From the first line to the last, copy the data exactly and drop the pictures.

*** Data to process Section Begins ***

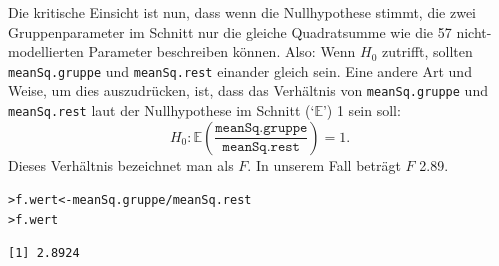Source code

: \documentclass[oneside, 10pt]{book}\usepackage[]{graphicx}\usepackage[]{xcolor}
\makeatletter
\newcommand{\hlopt}[1]{\textcolor[rgb]{0,0,0}{#1}}%
\newcommand{\hlstd}[1]{\textcolor[rgb]{0.345,0.345,0.345}{#1}}%
\newcommand{\hlkwb}[1]{\textcolor[rgb]{0.69,0.353,0.396}{#1}}%
\newenvironment{kframe}{%
 \def\at@end@of@kframe{}%
 \ifinner\ifhmode%
  \def\at@end@of@kframe{\end{minipage}}%
  \begin{minipage}{\columnwidth}%
 \fi\fi%
 \def\FrameCommand##1{\hskip\@totalleftmargin \hskip-\fboxsep
 \colorbox{shadecolor}{##1}\hskip-\fboxsep
     \hskip-\linewidth \hskip-\@totalleftmargin \hskip\columnwidth}%
 \MakeFramed {\advance\hsize-\width
   \@totalleftmargin\z@ \linewidth\hsize
   \@setminipage}}%
 {\par\unskip\endMakeFramed%
 \at@end@of@kframe}
\newenvironment{knitrout}{}{} %
\makeatother
\begin{document}
Die kritische Einsicht ist nun, dass wenn die Nullhypothese
stimmt, die zwei Gruppenparameter im Schnitt nur die gleiche
Quadratsumme wie die 57 nicht-modellierten Parameter beschreiben
können. Also: Wenn $H_0$ zutrifft, sollten \texttt{meanSq.gruppe}
und \texttt{meanSq.rest} einander gleich sein. Eine andere
Art und Weise, um dies auszudrücken, ist, dass das Verhältnis von
\texttt{meanSq.gruppe} und \texttt{meanSq.rest} laut der Nullhypothese im Schnitt (`$\mathbb{E}$') 1
sein soll:
\[
H_0: \mathbb{E}\left(\frac{\texttt{meanSq.gruppe}}{\texttt{meanSq.rest}}\right) = 1.
\]
Dieses Verhältnis bezeichnet man als $F$.
In unserem Fall beträgt $F$ 2.89.
\begin{knitrout}
\color{fgcolor}\begin{kframe}
\begin{alltt}
\hlstd{> }\hlstd{f.wert} \hlkwb{<-} \hlstd{meanSq.gruppe} \hlopt{/} \hlstd{meanSq.rest}
\hlstd{> }\hlstd{f.wert}
\end{alltt}
\begin{verbatim}
[1] 2.8924
\end{verbatim}
\end{kframe}
\end{knitrout}
\end{document}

*** Data to process Section Ends ***

- **Completed exercise**:
Source code

: \documentclass[oneside, 10pt]{book}\usepackage[]{graphicx}\usepackage[]{xcolor}
\makeatletter
\newcommand{\hlopt}[1]{\textcolor[rgb]{0,0,0}{#1}}%
\newcommand{\hlstd}[1]{\textcolor[rgb]{0.345,0.345,0.345}{#1}}%
\newcommand{\hlkwb}[1]{\textcolor[rgb]{0.69,0.353,0.396}{#1}}%
\newenvironment{kframe}{%
 \def\at@end@of@kframe{}%
 \ifinner\ifhmode%
  \def\at@end@of@kframe{\end{minipage}}%
  \begin{minipage}{\columnwidth}%
 \fi\fi%
 \def\FrameCommand##1{\hskip\@totalleftmargin \hskip-\fboxsep
 \colorbox{shadecolor}{##1}\hskip-\fboxsep
     \hskip-\linewidth \hskip-\@totalleftmargin \hskip\columnwidth}%
 \MakeFramed {\advance\hsize-\width
   \@totalleftmargin\z@ \linewidth\hsize
   \@setminipage}}%
 {\par\unskip\endMakeFramed%
 \at@end@of@kframe}
\newenvironment{knitrout}{}{} %
\makeatother
\begin{document}
Die kritische Einsicht ist nun, dass wenn die Nullhypothese
stimmt, die zwei Gruppenparameter im Schnitt nur die gleiche
Quadratsumme wie die 57 nicht-modellierten Parameter beschreiben
können. Also: Wenn $H_0$ zutrifft, sollten \texttt{meanSq.gruppe}
und \texttt{meanSq.rest} einander gleich sein. Eine andere
Art und Weise, um dies auszudrücken, ist, dass das Verhältnis von
\texttt{meanSq.gruppe} und \texttt{meanSq.rest} laut der Nullhypothese im Schnitt (`$\mathbb{E}$') 1
sein soll:
\[
H_0: \mathbb{E}\left(\frac{\texttt{meanSq.gruppe}}{\texttt{meanSq.rest}}\right) = 1.
\]
Dieses Verhältnis bezeichnet man als $F$.
In unserem Fall beträgt $F$ 2.89.
\begin{knitrout}
\color{fgcolor}\begin{kframe}
\begin{alltt}
\hlstd{> }\hlstd{f.wert} \hlkwb{<-} \hlstd{meanSq.gruppe} \hlopt{/} \hlstd{meanSq.rest}
\hlstd{> }\hlstd{f.wert}
\end{alltt}
\begin{verbatim}
[1] 2.8924
\end{verbatim}
\end{kframe}
\end{knitrout}
\end{document}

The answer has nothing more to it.